I don't know a great deal about cooker hoods but wanted to mention it...

Another suggestion for small items could be to finish them on a board so you can pick them up, then put them in a box with a lid or something similar to protect them from any contamination if you want to do other things in the workshop.

Terry


----------



## dedee (18 Jan 2007)

Terry, 
Thanks for mentioning that, the thought had never occurred to me. Finishing that I have none this way has been wax over oil and poly varnish. 

As well as the problems of dust in the workshop trying to keep heat and humidity constant in the workshop while the finish dries is the problem.

Andy


----------



## woodbloke (18 Jan 2007)

If I'm varnishing I generally do that when any dust has settled out.... but allot of my finishing is wax over oil so the dust isn't too much of a problem. A dusty atmosphere is a real concern if work is sprayed and then I think that a separate finishing room is very desirable - Rob


----------



## brianhabby (18 Jan 2007)

Interesting comments. I like the idea of a box to place small items in. My immediate concern though is the tea trolly I mentioned. I am thinking of finishing it in a water soluble satin polyurethane because this is quick drying so should minimise any problems. I also want this piece to have a hardy finish.

What do you think?

regards

Brian


----------



## martlewis (8 Feb 2007)

I'm pretty lucky. Our dining room is in the conservatory. I do all my finishing in there. I just throw a cloth and a board on the table and I have a big finish table 

It's also heated so solves the drying time problems.

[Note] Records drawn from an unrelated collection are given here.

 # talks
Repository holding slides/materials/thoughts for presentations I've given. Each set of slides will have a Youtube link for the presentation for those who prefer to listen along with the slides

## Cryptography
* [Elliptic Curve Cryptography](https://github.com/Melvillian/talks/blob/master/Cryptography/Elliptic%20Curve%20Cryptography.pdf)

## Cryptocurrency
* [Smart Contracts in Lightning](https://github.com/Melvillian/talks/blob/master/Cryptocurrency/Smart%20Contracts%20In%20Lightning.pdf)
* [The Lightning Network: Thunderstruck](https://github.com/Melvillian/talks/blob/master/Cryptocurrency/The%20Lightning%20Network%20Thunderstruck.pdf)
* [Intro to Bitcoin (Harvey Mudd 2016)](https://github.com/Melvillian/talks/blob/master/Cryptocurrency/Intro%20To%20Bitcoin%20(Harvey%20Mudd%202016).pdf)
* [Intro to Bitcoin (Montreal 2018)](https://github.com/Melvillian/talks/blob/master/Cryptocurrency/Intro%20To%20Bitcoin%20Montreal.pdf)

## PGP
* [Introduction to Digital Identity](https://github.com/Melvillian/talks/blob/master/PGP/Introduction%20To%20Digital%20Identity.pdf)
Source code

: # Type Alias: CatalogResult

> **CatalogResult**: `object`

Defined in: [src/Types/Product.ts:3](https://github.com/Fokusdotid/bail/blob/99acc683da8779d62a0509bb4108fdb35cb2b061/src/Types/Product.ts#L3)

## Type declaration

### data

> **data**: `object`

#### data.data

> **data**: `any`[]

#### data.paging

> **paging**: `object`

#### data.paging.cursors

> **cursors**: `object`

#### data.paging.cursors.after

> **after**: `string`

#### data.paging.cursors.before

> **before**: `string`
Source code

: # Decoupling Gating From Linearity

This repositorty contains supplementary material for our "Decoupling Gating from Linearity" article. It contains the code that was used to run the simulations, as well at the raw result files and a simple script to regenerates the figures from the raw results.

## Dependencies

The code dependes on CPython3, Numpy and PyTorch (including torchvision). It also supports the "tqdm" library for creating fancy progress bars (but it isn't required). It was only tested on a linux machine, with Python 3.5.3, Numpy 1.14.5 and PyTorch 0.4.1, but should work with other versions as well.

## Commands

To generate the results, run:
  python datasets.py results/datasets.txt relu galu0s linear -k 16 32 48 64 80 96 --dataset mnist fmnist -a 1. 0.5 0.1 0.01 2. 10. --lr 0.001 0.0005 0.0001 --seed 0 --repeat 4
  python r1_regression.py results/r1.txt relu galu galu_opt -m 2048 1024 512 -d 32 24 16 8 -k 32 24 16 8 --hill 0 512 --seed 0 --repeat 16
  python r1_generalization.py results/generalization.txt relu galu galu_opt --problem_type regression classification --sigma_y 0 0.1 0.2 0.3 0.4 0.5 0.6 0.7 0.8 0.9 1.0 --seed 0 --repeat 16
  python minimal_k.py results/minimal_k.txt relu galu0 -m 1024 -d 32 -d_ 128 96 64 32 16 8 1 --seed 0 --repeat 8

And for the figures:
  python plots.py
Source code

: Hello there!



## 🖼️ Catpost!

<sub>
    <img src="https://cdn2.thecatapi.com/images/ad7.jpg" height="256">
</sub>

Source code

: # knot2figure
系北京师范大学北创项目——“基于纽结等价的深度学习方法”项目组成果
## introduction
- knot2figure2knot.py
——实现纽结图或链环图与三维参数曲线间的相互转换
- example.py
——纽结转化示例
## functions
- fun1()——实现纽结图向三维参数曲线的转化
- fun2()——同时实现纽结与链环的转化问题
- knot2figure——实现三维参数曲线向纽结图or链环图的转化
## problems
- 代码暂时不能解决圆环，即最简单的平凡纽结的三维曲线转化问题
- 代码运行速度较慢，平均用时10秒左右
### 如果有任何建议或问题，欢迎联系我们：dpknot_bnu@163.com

As long as I'm producing something for her in doors on a regular basis she leaves me alone and doesn't complain about me using the dining room for days on end.

Martin.


----------



## Fecn (8 Feb 2007)

When I finished my baby changing station, I pinned a big dust sheet to the ceiling in the garage to create a curtain around my finsihing area and prevent any dust from elsewhere in the garage getting blown onto my work.


----------



## cherilton (12 Feb 2007)

I quiet often fill my spray gun with water and spray into the air around the workshop to make any airborne dust fall to the floor and also completely wet the floor to keep the dust down. Works a treat.


----------